Ethical considerations.
The study protocol was approved by the Ethics Committee of Tianjin First Central Hospital, all participants gave their written informed consent. All methods were carried out in accordance with relevant guidelines and regulations.
Data processing.
The DKI data were converted to the NIfTI format and then processed for motion correction, eddy current correction, and Gaussian smoothing noise reduction (FMRIB Software Library, http://www.fmrib.ox.ac.uk/fsl/). The mean diffusivity (MD) and mean kurtosis (MK) maps were derived from diffusional kurtosis estimator software (https://www.nitrc.org/projects/dke/).

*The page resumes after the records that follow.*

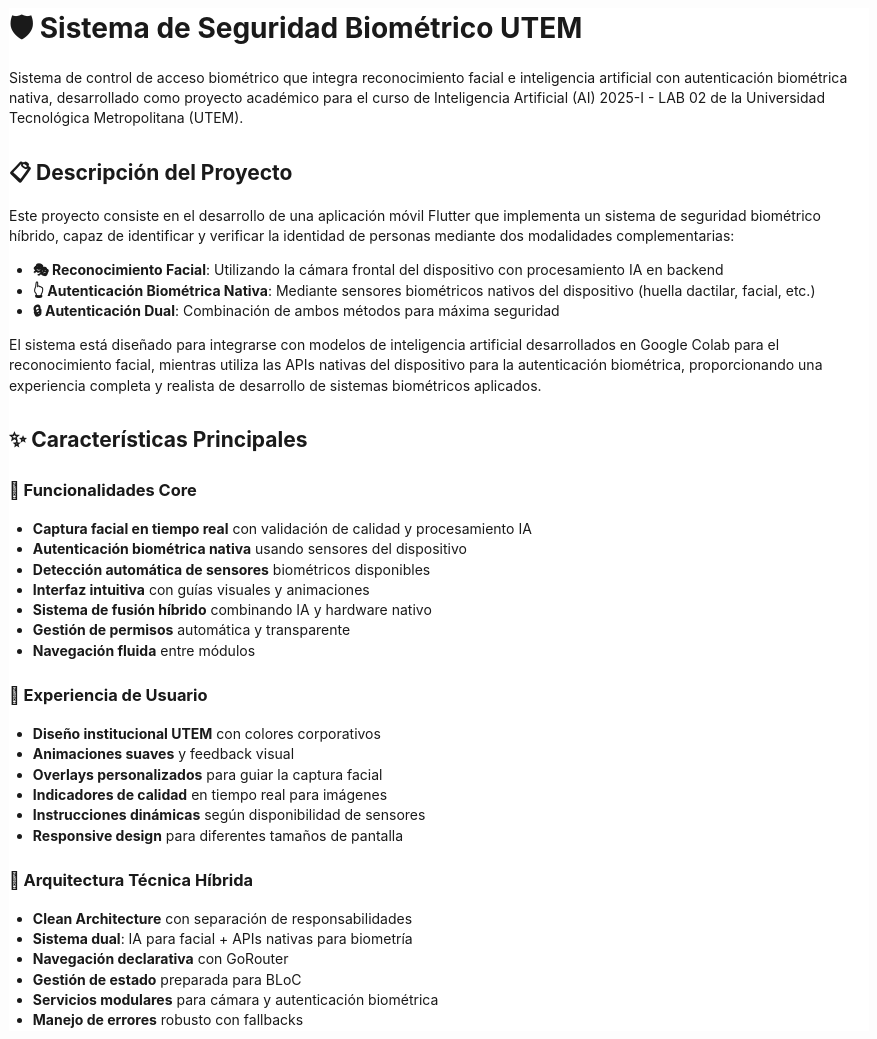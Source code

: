 # 🛡️ Sistema de Seguridad Biométrico UTEM

Sistema de control de acceso biométrico que integra reconocimiento facial e inteligencia artificial con autenticación biométrica nativa, desarrollado como proyecto académico para el curso de Inteligencia Artificial (AI) 2025-I - LAB 02 de la Universidad Tecnológica Metropolitana (UTEM).

## 📋 Descripción del Proyecto

Este proyecto consiste en el desarrollo de una aplicación móvil Flutter que implementa un sistema de seguridad biométrico híbrido, capaz de identificar y verificar la identidad de personas mediante dos modalidades complementarias:

- **🎭 Reconocimiento Facial**: Utilizando la cámara frontal del dispositivo con procesamiento IA en backend
- **👆 Autenticación Biométrica Nativa**: Mediante sensores biométricos nativos del dispositivo (huella dactilar, facial, etc.)
- **🔒 Autenticación Dual**: Combinación de ambos métodos para máxima seguridad

El sistema está diseñado para integrarse con modelos de inteligencia artificial desarrollados en Google Colab para el reconocimiento facial, mientras utiliza las APIs nativas del dispositivo para la autenticación biométrica, proporcionando una experiencia completa y realista de desarrollo de sistemas biométricos aplicados.

## ✨ Características Principales

### 🎯 Funcionalidades Core
- **Captura facial en tiempo real** con validación de calidad y procesamiento IA
- **Autenticación biométrica nativa** usando sensores del dispositivo
- **Detección automática de sensores** biométricos disponibles
- **Interfaz intuitiva** con guías visuales y animaciones
- **Sistema de fusión híbrido** combinando IA y hardware nativo
- **Gestión de permisos** automática y transparente
- **Navegación fluida** entre módulos

### 🎨 Experiencia de Usuario
- **Diseño institucional UTEM** con colores corporativos
- **Animaciones suaves** y feedback visual
- **Overlays personalizados** para guiar la captura facial
- **Indicadores de calidad** en tiempo real para imágenes
- **Instrucciones dinámicas** según disponibilidad de sensores
- **Responsive design** para diferentes tamaños de pantalla

### 🔧 Arquitectura Técnica Híbrida
- **Clean Architecture** con separación de responsabilidades
- **Sistema dual**: IA para facial + APIs nativas para biometría
- **Navegación declarativa** con GoRouter
- **Gestión de estado** preparada para BLoC
- **Servicios modulares** para cámara y autenticación biométrica
- **Manejo de errores** robusto con fallbacks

The PWI data were post-processed by Siemens "Neuro Perfusion" software package to obtain the mean transit time (MTT) (s) and the time to peak (TTP) (s), cerebral blood flow (CBF) (ml/min/100g), and cerebral blood volume (CBV) (ml/100g).
The lesion was delineated in MRIcron software, and the ROI was saved and copied to the DKI and PWI maps to obtain MD, MK, MTT, TTP, CBF, and CBV values. In addition to the acute infarct lesion, the ROI was also flipped to the opposite side to obtain the above metrics of the contra-lateral normal brain regions. The relative metrics of diffusion and perfusion were the ratio between the lesion’s values and the contra-lateral normal values, referred to as the rMTT, rTTP, rCBF, rCBV, rMD, and rMK.
Statistical Analysis.
Statistical analysis was performed using the Statistical Product and Service Solutions software (SPSS, Chicago, Ill). Medcalc and GraphPad Prism 8 (https://www.graphpad.com) software packages were used for graph rendering. All clinical and imaging metrics were compared between the good and poor prognosis groups. Student’s t-test or Mann-Whitney U test was used for continuous variables with a normal or non-normal distribution, and the Chi-square test was used for categorical variables. Continuous variables included age, NIHSS score, lesion size, rMTT, rTTP, rCBF, rCBV, rMD, and rMK. Categorical variables included gender, history of hypertension, diabetes, smoking, drinking, and previous stroke. Spearman’s correlations were determined between age, NIHSS score, imaging markers, and different prognoses. The chi-square test and Pearson’s contingency coefficient were determined between gender, all risk factors, and different prognoses. The ROC curve was used to compare the predictive efficacy of clinical and imaging metrics on the prognosis of the infarction, and the area under the curve (AUC) was calculated. P < 0.05 was considered as significant difference.
Ethical approval and consent to participate
The study protocol was approved by the Ethics Committee of Tianjin First Central Hospital, all participants gave their written informed consent.